"Have nothing in your house that you do not know to be useful, or believe to be beautiful." -- William Morris (British designer and writer, 1834 - 1896)

I came across this quote around the same time I became a fan of the furniture and architecture from late 19th - early 20th Century Arts & Crafts movement. I loved the clean and simple lines, the warm woods, and the earthy tones associated with this style. I was tired of the starkness of '80s modern design -- everything black or white, Bauhaus chairs, and those awful Patrick Nagel art girls. I was nesting, and wanted something around me that felt more homey, grounded, permanent, timeless. Unfortunately, as I discovered, a lot of the old Craftsman bungalows were very dark and cramped, and the cool-looking furniture incredibly uncomfortable to sit on for more than a few minutes. Ah, well.

But William Morris' quote stayed with me and has served me well. I was doing exactly the same thing everyone else seemed to be doing: moving on up to the eastside, getting bigger and bigger houses just because my increasing STUFF had nowhere else to go. The minute I got some extra breathing room, my stuff bred and multiplied and suddenly somehow all those extra spaces were filled with more stuff. My stuff was yanking my chain, I realized. But I didn't know what to do about it, how to pare it all down. But Mr. Morris had already figured it out for me: two columns -- useful, beautiful. He kindly modified his statement to recognize that beauty is in the eye of the beholder; one man's ceramic tiger sculpture is another man's pellet gun target.

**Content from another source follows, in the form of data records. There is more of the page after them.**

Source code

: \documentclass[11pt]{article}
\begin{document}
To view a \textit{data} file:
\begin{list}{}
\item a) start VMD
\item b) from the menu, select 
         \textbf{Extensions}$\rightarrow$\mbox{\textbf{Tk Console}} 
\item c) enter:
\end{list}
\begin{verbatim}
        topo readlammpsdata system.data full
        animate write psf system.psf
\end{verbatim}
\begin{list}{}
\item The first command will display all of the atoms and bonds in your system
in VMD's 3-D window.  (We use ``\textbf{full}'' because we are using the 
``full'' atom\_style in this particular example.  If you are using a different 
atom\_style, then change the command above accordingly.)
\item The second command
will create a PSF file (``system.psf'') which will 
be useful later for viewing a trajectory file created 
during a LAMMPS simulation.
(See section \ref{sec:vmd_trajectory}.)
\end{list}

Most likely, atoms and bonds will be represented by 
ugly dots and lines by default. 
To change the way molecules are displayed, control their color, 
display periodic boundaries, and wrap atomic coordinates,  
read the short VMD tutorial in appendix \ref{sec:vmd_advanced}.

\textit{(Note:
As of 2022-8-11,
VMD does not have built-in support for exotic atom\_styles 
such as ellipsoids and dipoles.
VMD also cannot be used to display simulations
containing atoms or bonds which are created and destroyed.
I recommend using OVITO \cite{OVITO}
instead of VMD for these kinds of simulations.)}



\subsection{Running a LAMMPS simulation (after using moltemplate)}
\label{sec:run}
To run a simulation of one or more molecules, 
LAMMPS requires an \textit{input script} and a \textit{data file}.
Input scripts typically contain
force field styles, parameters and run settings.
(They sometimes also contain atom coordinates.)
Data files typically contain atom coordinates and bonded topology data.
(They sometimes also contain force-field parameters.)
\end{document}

So I began first with becoming far more critical when out shopping. Nothing was coming into my clutter palace unless it had immediate and needed function or it was so beautiful that I could not not have it. Not something useful maybe someday, not something just cute or nice or clever or OK. Useful, beautiful. I walked away from an awful lot of stuff, and my wallet stayed fatter. I tried to use the same thought as I would do my yearly purge of stuff, and tried to be ruthless. If it didn't pass the useful/beautiful test, off to Goodwill or the annual neighborhood garage sale. Clothes, art, furniture, knick knacks, beware: you'd better make yourself busy around here or just charm the hell out of me.

It is just a good general rule, isn't it, and it can play upon itself so well. There is beauty in usefulness, usefulness in beauty, and you can apply it to far more than tangible things. Take on only those things that you need, really need, and the things that are lovely and make your heart feel light and free.

I have no doubt that Elvis' Jungle Room was both useful and beautiful to him, even though it probably would've have made William Morris cringe.